▶ **Problem statement**
Set down all of the data again, character for character.

▶ **Raw data**
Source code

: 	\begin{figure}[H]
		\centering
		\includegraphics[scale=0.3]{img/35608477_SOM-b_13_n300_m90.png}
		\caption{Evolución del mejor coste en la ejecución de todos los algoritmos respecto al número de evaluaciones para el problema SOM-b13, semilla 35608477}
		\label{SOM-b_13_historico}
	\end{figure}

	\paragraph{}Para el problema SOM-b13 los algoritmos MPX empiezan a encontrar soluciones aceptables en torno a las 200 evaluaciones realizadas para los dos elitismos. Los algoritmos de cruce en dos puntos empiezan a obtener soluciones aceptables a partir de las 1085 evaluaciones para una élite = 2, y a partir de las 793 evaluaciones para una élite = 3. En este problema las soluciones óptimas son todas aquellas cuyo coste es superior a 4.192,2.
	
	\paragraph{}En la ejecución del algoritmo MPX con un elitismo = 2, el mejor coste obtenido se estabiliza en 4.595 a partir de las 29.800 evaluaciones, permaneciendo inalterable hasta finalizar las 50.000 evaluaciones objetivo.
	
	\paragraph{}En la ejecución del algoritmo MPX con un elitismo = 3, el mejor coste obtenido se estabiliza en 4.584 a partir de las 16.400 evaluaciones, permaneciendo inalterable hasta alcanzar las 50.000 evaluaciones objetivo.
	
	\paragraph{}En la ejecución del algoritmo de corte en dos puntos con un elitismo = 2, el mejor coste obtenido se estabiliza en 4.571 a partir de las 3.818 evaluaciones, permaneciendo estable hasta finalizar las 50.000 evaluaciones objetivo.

▶ **Solved problem**
Source code

: 	\begin{figure}[H]
		\centering
		\includegraphics[scale=0.3]{img/35608477_SOM-b_13_n300_m90.png}
		\caption{Evolución del mejor coste en la ejecución de todos los algoritmos respecto al número de evaluaciones para el problema SOM-b13, semilla 35608477}
		\label{SOM-b_13_historico}
	\end{figure}

	\paragraph{}Para el problema SOM-b13 los algoritmos MPX empiezan a encontrar soluciones aceptables en torno a las 200 evaluaciones realizadas para los dos elitismos. Los algoritmos de cruce en dos puntos empiezan a obtener soluciones aceptables a partir de las 1085 evaluaciones para una élite = 2, y a partir de las 793 evaluaciones para una élite = 3. En este problema las soluciones óptimas son todas aquellas cuyo coste es superior a 4.192,2.
	
	\paragraph{}En la ejecución del algoritmo MPX con un elitismo = 2, el mejor coste obtenido se estabiliza en 4.595 a partir de las 29.800 evaluaciones, permaneciendo inalterable hasta finalizar las 50.000 evaluaciones objetivo.
	
	\paragraph{}En la ejecución del algoritmo MPX con un elitismo = 3, el mejor coste obtenido se estabiliza en 4.584 a partir de las 16.400 evaluaciones, permaneciendo inalterable hasta alcanzar las 50.000 evaluaciones objetivo.
	
	\paragraph{}En la ejecución del algoritmo de corte en dos puntos con un elitismo = 2, el mejor coste obtenido se estabiliza en 4.571 a partir de las 3.818 evaluaciones, permaneciendo estable hasta finalizar las 50.000 evaluaciones objetivo.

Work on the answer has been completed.